__WHAT IS REQUIRED__
Write out the lines below exactly, beginning at the one with "また、入力された値はreac" and stopping after the one with "for a Unified"; the pictures are not copied.

Rendered images with source text

──────────────────────────────

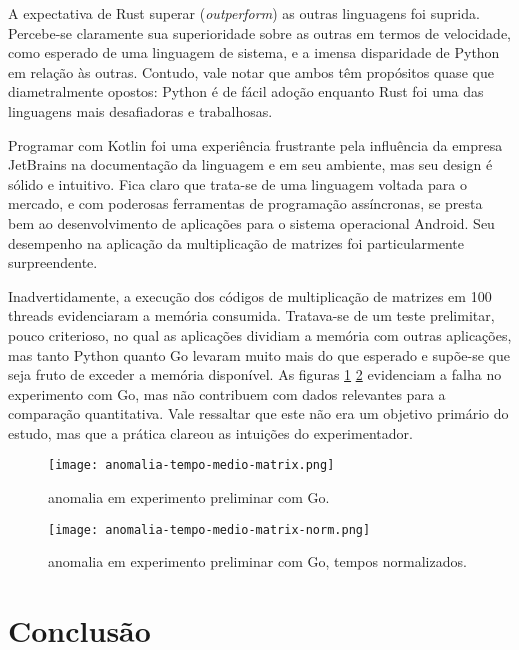 \documentclass[12pt,a4paper]{article}
\begin{document}
A expectativa de Rust superar (\emph{outperform}) as outras linguagens foi suprida. Percebe-se claramente sua superioridade sobre as outras em termos de velocidade, como esperado de uma linguagem de sistema, e a imensa disparidade de Python em relação às outras. Contudo, vale notar que ambos têm propósitos quase que diametralmente opostos: Python é de fácil adoção enquanto Rust foi uma das linguagens mais desafiadoras e trabalhosas.

Programar com Kotlin foi uma experiência frustrante pela influência da empresa JetBrains na documentação da linguagem e em seu ambiente, mas seu design é sólido e intuitivo. Fica claro que trata-se de uma linguagem voltada para o mercado, e com poderosas ferramentas de programação assíncronas, se presta bem ao desenvolvimento de aplicações para o sistema operacional Android. Seu desempenho na aplicação da multiplicação de matrizes foi particularmente surpreendente.

Inadvertidamente, a execução dos códigos de multiplicação de matrizes em 100 threads evidenciaram a memória consumida. Tratava-se de um teste prelimitar, pouco criterioso, no qual as aplicações dividiam a memória com outras aplicações, mas tanto Python quanto Go levaram muito mais do que esperado e supõe-se que seja fruto de exceder a memória disponível. As figuras \ref{fig:anomalia matrix GO} \ref{fig:anomalia matrix norm GO} evidenciam a falha no experimento com Go, mas não contribuem com dados relevantes para a comparação quantitativa. Vale ressaltar que este não era um objetivo primário do estudo, mas que a prática clareou as intuições do experimentador.


\begin{figure}[t] %
    \centering
    \texttt{[image: anomalia-tempo-medio-matrix.png]}
    \caption{anomalia em experimento preliminar com Go.}
    \label{fig:anomalia matrix GO}
\end{figure}

\begin{figure}[t] %
    \centering
    \texttt{[image: anomalia-tempo-medio-matrix-norm.png]}
    \caption{anomalia em experimento preliminar com Go, tempos normalizados.}
    \label{fig:anomalia matrix norm GO}
\end{figure}


\newpage
\section{Conclusão}
\label{sec:conclusao}
\end{document}
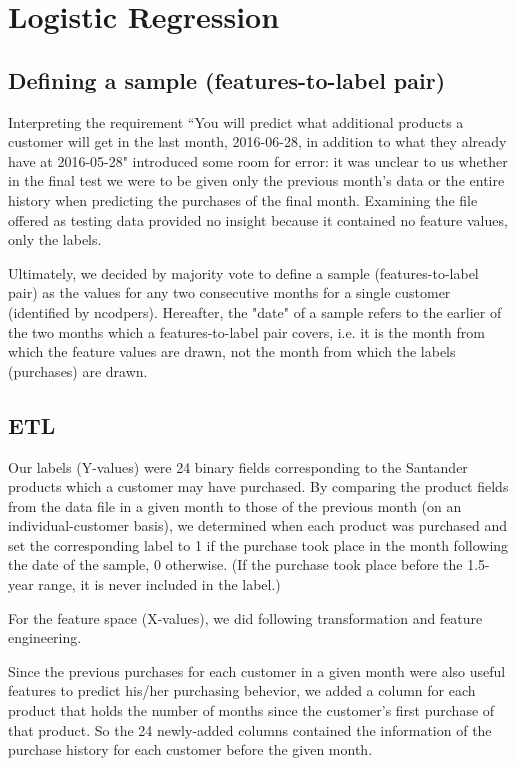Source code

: \documentclass{article}
\begin{document}
\begin{spacing}{1}
\begin{large}
\begin{enumerate}
\end{enumerate}

\section{Logistic Regression}

\subsection{Defining a sample (features-to-label pair)}

Interpreting the requirement ``You will predict what additional products a customer will get in the last month, 2016-06-28, in addition to what they already have at 2016-05-28" introduced some room for error: it was unclear to us whether in the final test we were to be given only the previous month's data or the entire history when predicting the purchases of the final month. Examining the file offered as testing data provided no insight because it contained no feature values, only the labels.

Ultimately, we decided by majority vote to define a sample (features-to-label pair) as the values for any two consecutive months for a single customer (identified by ncodpers). Hereafter, the "date" of a sample refers to the earlier of the two months which a features-to-label pair covers, i.e. it is the month from which the feature values are drawn, not the month from which the labels (purchases) are drawn.

\subsection{ETL}

Our labels (Y-values) were 24 binary fields corresponding to the Santander products which a customer may have purchased. By comparing the product fields from the data file in a given month to those of the previous month (on an individual-customer basis), we determined when each product was purchased and set the corresponding label to 1 if the purchase took place in the month following the date of the sample, 0 otherwise. (If the purchase took place before the 1.5-year range, it is never included in the label.)

For the feature space (X-values), we did following transformation and feature engineering.

Since the previous purchases for each customer in a given month were also useful features to predict his/her purchasing behevior, we added a column for each product that holds the number of months since the customer’s first purchase of that product. So the 24 newly-added columns contained the information of the purchase history for each customer before the given month. 


\end{large}
\end{spacing}
\end{document}
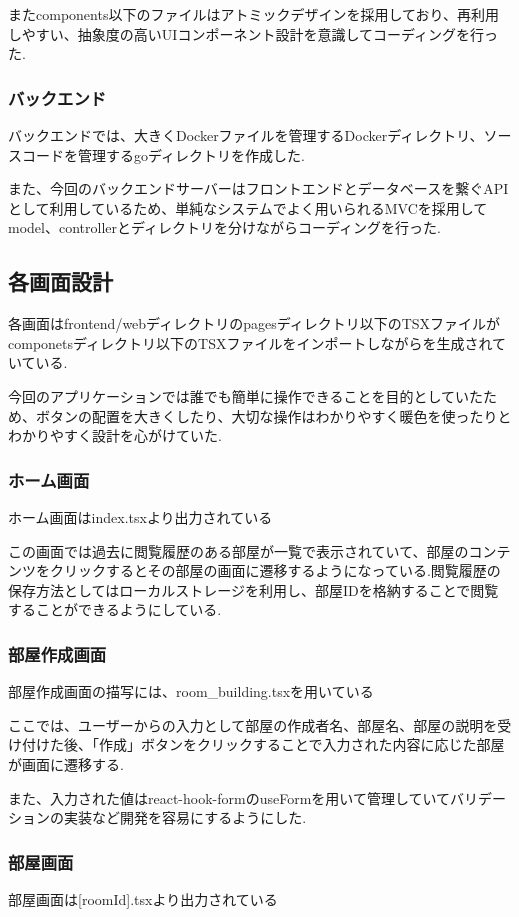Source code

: \documentclass[submit,techrep]{ipsj}
\begin{document}
またcomponents以下のファイルはアトミックデザインを採用しており、再利用しやすい、抽象度の高いUIコンポーネント設計を意識してコーディングを行った.

\subsubsection{バックエンド}
バックエンドでは、大きくDockerファイルを管理するDockerディレクトリ、ソースコードを管理するgoディレクトリを作成した.

また、今回のバックエンドサーバーはフロントエンドとデータベースを繋ぐAPIとして利用しているため、単純なシステムでよく用いられるMVCを採用してmodel、controllerとディレクトリを分けながらコーディングを行った.

\subsection{各画面設計}
各画面はfrontend/webディレクトリのpagesディレクトリ以下のTSXファイルがcomponetsディレクトリ以下のTSXファイルをインポートしながらを生成されていている.

今回のアプリケーションでは誰でも簡単に操作できることを目的としていたため、ボタンの配置を大きくしたり、大切な操作はわかりやすく暖色を使ったりとわかりやすく設計を心がけていた.

\subsubsection{ホーム画面}
ホーム画面はindex.tsxより出力されている

この画面では過去に閲覧履歴のある部屋が一覧で表示されていて、部屋のコンテンツをクリックするとその部屋の画面に遷移するようになっている.閲覧履歴の保存方法としてはローカルストレージを利用し、部屋IDを格納することで閲覧することができるようにしている.

\subsubsection{部屋作成画面}
部屋作成画面の描写には、room\_building.tsxを用いている

ここでは、ユーザーからの入力として部屋の作成者名、部屋名、部屋の説明を受け付けた後、「作成」ボタンをクリックすることで入力された内容に応じた部屋が画面に遷移する.

また、入力された値はreact-hook-formのuseFormを用いて管理していてバリデーションの実装など開発を容易にするようにした.


\subsubsection{部屋画面}
部屋画面は[roomId].tsxより出力されている
\end{document}
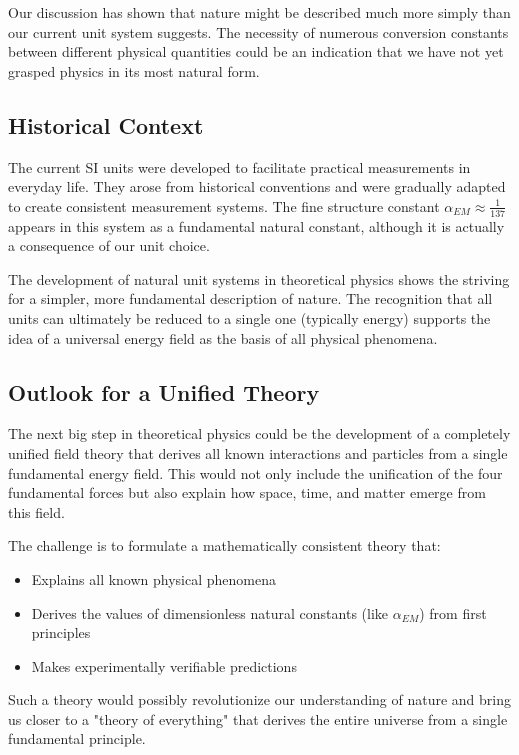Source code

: \documentclass[12pt,a4paper]{article}
\begin{document}
	Our discussion has shown that nature might be described much more simply than our current unit system suggests. The necessity of numerous conversion constants between different physical quantities could be an indication that we have not yet grasped physics in its most natural form.
	
	\subsection{Historical Context}
	
	The current SI units were developed to facilitate practical measurements in everyday life. They arose from historical conventions and were gradually adapted to create consistent measurement systems. The fine structure constant $\alpha_{EM} \approx \frac{1}{137}$ appears in this system as a fundamental natural constant, although it is actually a consequence of our unit choice.
	
	The development of natural unit systems in theoretical physics shows the striving for a simpler, more fundamental description of nature. The recognition that all units can ultimately be reduced to a single one (typically energy) supports the idea of a universal energy field as the basis of all physical phenomena.
	
	\subsection{Outlook for a Unified Theory}
	
	The next big step in theoretical physics could be the development of a completely unified field theory that derives all known interactions and particles from a single fundamental energy field. This would not only include the unification of the four fundamental forces but also explain how space, time, and matter emerge from this field.
	
	The challenge is to formulate a mathematically consistent theory that:
	
	\begin{itemize}
		\item Explains all known physical phenomena
		\item Derives the values of dimensionless natural constants (like $\alpha_{EM}$) from first principles
		\item Makes experimentally verifiable predictions
	\end{itemize}
	
	Such a theory would possibly revolutionize our understanding of nature and bring us closer to a "theory of everything" that derives the entire universe from a single fundamental principle.
	
\end{document}

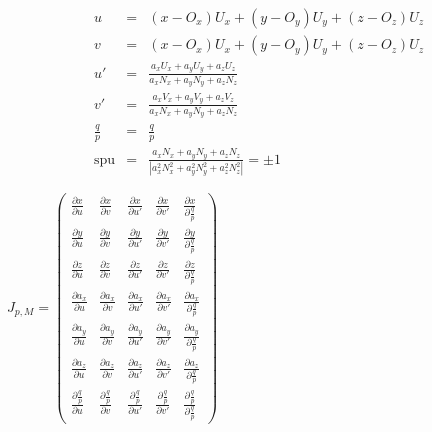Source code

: \documentclass{article}
\begin{document}
\begin{eqnarray*}u & = & \left(x-O_{x}\right)U_{x}+\left(y-O_{y}\right)U_{y}+\left(z-O_{z}\right)U_{z}\\v & = & \left(x-O_{x}\right)U_{x}+\left(y-O_{y}\right)U_{y}+\left(z-O_{z}\right)U_{z}\\u\prime & = & \frac{a_{x}U_{x}+a_{y}U_{y}+a_{z}U_{z}}{a_{x}N_{x}+a_{y}N_{y}+a_{z}N_{z}}\\v\prime & = & \frac{a_{x}V_{x}+a_{y}V_{y}+a_{z}V_{z}}{a_{x}N_{x}+a_{y}N_{y}+a_{z}N_{z}}\\\frac{q}{p} & = & \frac{q}{p}\\\mbox{spu} & = & \frac{a_{x}N_{x}+a_{y}N_{y}+a_{z}N_{z}}{|a_{x}^{2}N_{x}^{2}+a_{y}^{2}N_{y}^{2}+a_{z}^{2}N_{z}^{2}|}=\pm1\end{eqnarray*}
\pagebreak

$J_{p,M}=\left(\begin{array}{ccccc}\frac{\partial x}{\partial u} & \frac{\partial x}{\partial v} & \frac{\partial x}{\partial u\prime} & \frac{\partial x}{\partial v\prime} & \frac{\partial x}{\partial\frac{q}{p}}\\\frac{\partial y}{\partial u} & \frac{\partial y}{\partial v} & \frac{\partial y}{\partial u\prime} & \frac{\partial y}{\partial v\prime} & \frac{\partial y}{\partial\frac{q}{p}}\\\frac{\partial z}{\partial u} & \frac{\partial z}{\partial v} & \frac{\partial z}{\partial u\prime} & \frac{\partial z}{\partial v\prime} & \frac{\partial z}{\partial\frac{q}{p}}\\\frac{\partial a_{x}}{\partial u} & \frac{\partial a_{x}}{\partial v} & \frac{\partial a_{x}}{\partial u\prime} & \frac{\partial a_{x}}{\partial v\prime} & \frac{\partial a_{x}}{\partial\frac{q}{p}}\\\frac{\partial a_{y}}{\partial u} & \frac{\partial a_{y}}{\partial v} & \frac{\partial a_{y}}{\partial u\prime} & \frac{\partial a_{y}}{\partial v\prime} & \frac{\partial a_{y}}{\partial\frac{q}{p}}\\\frac{\partial a_{z}}{\partial u} & \frac{\partial a_{z}}{\partial v} & \frac{\partial a_{z}}{\partial u\prime} & \frac{\partial a_{z}}{\partial v\prime} & \frac{\partial a_{z}}{\partial\frac{q}{p}}\\\frac{\partial\frac{q}{p}}{\partial u} & \frac{\partial\frac{q}{p}}{\partial v} & \frac{\partial\frac{q}{p}}{\partial u\prime} & \frac{\partial\frac{q}{p}}{\partial v\prime} & \frac{\partial\frac{q}{p}}{\partial\frac{q}{p}}\end{array}\right)$
\pagebreak
\end{document}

──────────────────────────────

__WRITTEN RESPONSE__
また、入力された値はreact-hook-formのuseFormを用いて管理していてバリデーションの実装など開発を容易にするようにした.


\subsubsection{部屋画面}
部屋画面は[roomId].tsxより出力されている
\end{document}
Source code

: \documentclass[12pt,a4paper]{article}
\begin{document}
	Our discussion has shown that nature might be described much more simply than our current unit system suggests. The necessity of numerous conversion constants between different physical quantities could be an indication that we have not yet grasped physics in its most natural form.
	
	\subsection{Historical Context}
	
	The current SI units were developed to facilitate practical measurements in everyday life. They arose from historical conventions and were gradually adapted to create consistent measurement systems. The fine structure constant $\alpha_{EM} \approx \frac{1}{137}$ appears in this system as a fundamental natural constant, although it is actually a consequence of our unit choice.
	
	The development of natural unit systems in theoretical physics shows the striving for a simpler, more fundamental description of nature. The recognition that all units can ultimately be reduced to a single one (typically energy) supports the idea of a universal energy field as the basis of all physical phenomena.
	
	\subsection{Outlook for a Unified Theory}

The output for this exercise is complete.